All Americans suffer from the wave of corporate consolidation that followed. Workers have fewer bidders for their labor and cannot secure decent wages. The number of start-up businesses has plummeted since the late 1970s. Products and services grow worse, and companies with little competition have no incentive to improve them. Concentrated supply chains are more vulnerable to disruption, as the coronavirus crisis has shown. Fewer firms shovel more economic gains to smaller groups of executives. Politics becomes unbalanced as monopolists bend lawmakers and regulators to their will. In a variety of industries, the pandemic has added to the burden on small companies while heightening the advantages enjoyed by their larger rivals that can afford to wait the catastrophe out.
The unique challenges presented by Big Tech at least receive generous media coverage. But headlines about the damage non-tech behemoths have done are waiting to be written. Senators Elizabeth Warren and Cory Booker are investigating a budding scandal of large meatpackers using the coronavirus crisis to claim shortages at home while shipping record levels of pork to China.

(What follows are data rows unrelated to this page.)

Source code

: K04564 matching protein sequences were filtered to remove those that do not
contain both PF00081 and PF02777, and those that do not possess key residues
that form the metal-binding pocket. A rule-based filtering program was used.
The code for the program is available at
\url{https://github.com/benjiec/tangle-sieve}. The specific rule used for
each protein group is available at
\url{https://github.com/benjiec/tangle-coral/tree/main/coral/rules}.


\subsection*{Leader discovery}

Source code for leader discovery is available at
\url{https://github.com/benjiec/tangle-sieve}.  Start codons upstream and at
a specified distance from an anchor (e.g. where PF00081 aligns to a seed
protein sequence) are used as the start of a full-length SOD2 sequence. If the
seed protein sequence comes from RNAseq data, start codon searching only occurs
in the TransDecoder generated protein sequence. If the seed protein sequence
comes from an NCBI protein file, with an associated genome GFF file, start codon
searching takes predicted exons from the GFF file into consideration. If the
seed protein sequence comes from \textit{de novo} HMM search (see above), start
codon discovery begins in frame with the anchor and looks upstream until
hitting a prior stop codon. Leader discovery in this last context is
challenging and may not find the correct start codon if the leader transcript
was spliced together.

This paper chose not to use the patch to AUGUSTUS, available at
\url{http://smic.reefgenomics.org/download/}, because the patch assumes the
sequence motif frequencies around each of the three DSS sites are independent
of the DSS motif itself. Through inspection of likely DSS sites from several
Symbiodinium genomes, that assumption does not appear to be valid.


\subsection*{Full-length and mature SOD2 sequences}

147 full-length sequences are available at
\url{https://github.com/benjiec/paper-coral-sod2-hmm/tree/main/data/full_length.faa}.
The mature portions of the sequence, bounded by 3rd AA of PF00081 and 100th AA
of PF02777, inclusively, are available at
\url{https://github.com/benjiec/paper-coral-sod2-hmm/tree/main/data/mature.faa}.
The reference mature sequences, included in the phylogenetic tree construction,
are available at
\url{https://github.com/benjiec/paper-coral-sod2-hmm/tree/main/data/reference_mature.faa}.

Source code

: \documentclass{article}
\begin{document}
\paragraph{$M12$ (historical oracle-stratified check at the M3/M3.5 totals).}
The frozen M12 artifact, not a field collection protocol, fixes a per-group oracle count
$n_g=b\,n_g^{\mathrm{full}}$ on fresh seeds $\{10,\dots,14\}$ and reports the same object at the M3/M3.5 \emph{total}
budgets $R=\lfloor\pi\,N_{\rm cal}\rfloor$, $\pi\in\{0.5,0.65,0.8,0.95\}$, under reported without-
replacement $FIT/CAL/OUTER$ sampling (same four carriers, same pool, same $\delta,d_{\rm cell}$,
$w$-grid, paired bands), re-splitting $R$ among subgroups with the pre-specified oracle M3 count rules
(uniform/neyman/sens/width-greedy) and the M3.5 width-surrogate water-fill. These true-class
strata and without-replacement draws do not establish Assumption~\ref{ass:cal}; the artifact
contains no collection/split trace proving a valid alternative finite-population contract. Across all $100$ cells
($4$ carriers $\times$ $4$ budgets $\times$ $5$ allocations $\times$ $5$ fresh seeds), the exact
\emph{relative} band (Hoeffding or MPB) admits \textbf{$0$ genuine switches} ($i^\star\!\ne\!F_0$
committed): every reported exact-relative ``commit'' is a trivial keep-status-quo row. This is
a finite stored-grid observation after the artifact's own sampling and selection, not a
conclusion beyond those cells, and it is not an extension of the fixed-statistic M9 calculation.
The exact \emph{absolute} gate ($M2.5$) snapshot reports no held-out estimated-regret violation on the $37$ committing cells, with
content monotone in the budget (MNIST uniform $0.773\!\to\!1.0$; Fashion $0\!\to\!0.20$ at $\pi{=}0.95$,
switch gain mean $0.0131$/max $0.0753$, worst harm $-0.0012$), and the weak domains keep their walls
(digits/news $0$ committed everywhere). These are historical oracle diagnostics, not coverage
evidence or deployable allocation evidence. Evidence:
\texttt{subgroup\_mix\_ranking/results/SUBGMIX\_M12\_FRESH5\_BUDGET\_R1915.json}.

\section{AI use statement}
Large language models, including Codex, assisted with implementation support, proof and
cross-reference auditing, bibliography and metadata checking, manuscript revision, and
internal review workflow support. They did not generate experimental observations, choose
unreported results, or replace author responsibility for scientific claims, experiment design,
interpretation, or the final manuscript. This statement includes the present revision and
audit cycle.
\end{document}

A decades-long consolidation of the banking industry was routinely justified in the name of consumer welfare, but millions of Americans are still unserved—a problem that became evident amid America’s fumbling delivery of stimulus payments to citizens. Market concentration is an underappreciated factor in the destruction of Black-owned businesses.
Prohibiting mergers and breaking up companies that contribute to such negative effects would allow America to be governed democratically, rather than by the corporate boardroom. Congress should scrutinize the concentration in internet search, social media, e-commerce, and telecom hardware. But to topple monopolies, lawmakers need to cast a wider net.